Copy out every line from the records that includes "only".

• Record extracts:
☆ ☆ ☆ ☆ ☆ ☆ ☆

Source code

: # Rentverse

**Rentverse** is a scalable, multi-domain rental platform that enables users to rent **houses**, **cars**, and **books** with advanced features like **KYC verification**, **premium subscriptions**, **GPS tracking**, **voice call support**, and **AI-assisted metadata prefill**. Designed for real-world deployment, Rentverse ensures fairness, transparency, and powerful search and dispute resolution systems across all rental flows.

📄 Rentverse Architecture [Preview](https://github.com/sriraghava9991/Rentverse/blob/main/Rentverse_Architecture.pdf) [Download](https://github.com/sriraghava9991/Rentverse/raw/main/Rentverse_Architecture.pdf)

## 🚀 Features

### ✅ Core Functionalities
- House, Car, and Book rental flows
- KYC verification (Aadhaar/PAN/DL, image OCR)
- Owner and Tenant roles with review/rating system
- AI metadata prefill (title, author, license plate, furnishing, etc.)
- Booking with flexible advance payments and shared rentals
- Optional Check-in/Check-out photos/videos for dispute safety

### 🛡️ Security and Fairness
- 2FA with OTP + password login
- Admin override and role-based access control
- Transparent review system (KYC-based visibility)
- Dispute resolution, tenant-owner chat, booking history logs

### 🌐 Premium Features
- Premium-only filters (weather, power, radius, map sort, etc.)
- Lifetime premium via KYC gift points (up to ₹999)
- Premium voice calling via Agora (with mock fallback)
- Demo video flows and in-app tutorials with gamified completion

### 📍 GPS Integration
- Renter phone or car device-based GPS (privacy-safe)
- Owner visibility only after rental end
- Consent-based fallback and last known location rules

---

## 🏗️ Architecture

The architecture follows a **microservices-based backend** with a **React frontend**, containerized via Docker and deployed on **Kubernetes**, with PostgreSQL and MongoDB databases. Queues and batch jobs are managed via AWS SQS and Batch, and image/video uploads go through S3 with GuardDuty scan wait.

☆ ☆ ☆ ☆ ☆ ☆ ☆

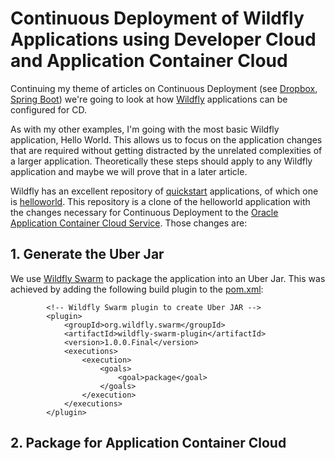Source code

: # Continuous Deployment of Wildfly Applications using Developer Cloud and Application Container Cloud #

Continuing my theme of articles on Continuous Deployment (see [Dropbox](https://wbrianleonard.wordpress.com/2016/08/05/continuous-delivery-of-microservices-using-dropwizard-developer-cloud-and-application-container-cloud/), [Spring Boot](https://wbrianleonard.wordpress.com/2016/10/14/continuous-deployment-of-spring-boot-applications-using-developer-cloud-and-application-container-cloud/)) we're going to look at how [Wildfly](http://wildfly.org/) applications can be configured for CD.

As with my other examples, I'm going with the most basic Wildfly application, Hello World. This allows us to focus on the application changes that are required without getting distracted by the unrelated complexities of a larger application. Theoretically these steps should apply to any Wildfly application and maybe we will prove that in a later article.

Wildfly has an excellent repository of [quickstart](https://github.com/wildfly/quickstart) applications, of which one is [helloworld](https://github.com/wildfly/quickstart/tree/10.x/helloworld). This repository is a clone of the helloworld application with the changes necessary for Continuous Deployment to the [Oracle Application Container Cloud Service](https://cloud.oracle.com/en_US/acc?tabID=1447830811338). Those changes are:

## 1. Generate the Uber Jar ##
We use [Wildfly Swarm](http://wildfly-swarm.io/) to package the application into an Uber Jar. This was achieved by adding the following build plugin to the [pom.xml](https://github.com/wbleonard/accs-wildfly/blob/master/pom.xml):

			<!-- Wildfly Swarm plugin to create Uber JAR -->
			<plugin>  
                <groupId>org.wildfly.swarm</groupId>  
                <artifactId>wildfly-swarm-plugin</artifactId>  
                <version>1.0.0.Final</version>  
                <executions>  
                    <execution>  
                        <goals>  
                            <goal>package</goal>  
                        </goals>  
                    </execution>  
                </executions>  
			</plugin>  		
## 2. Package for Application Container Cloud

☆ ☆ ☆ ☆ ☆ ☆ ☆

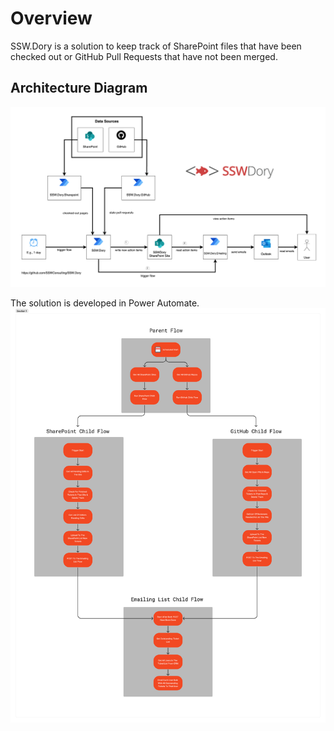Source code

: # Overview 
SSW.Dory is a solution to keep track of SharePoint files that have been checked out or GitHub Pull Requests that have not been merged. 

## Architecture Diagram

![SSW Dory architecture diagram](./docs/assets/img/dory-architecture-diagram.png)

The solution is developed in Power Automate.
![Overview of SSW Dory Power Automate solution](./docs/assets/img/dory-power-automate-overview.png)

☆ ☆ ☆ ☆ ☆ ☆ ☆

• Exercise solution:
- Premium-only filters (weather, power, radius, map sort, etc.)
- Owner visibility only after rental end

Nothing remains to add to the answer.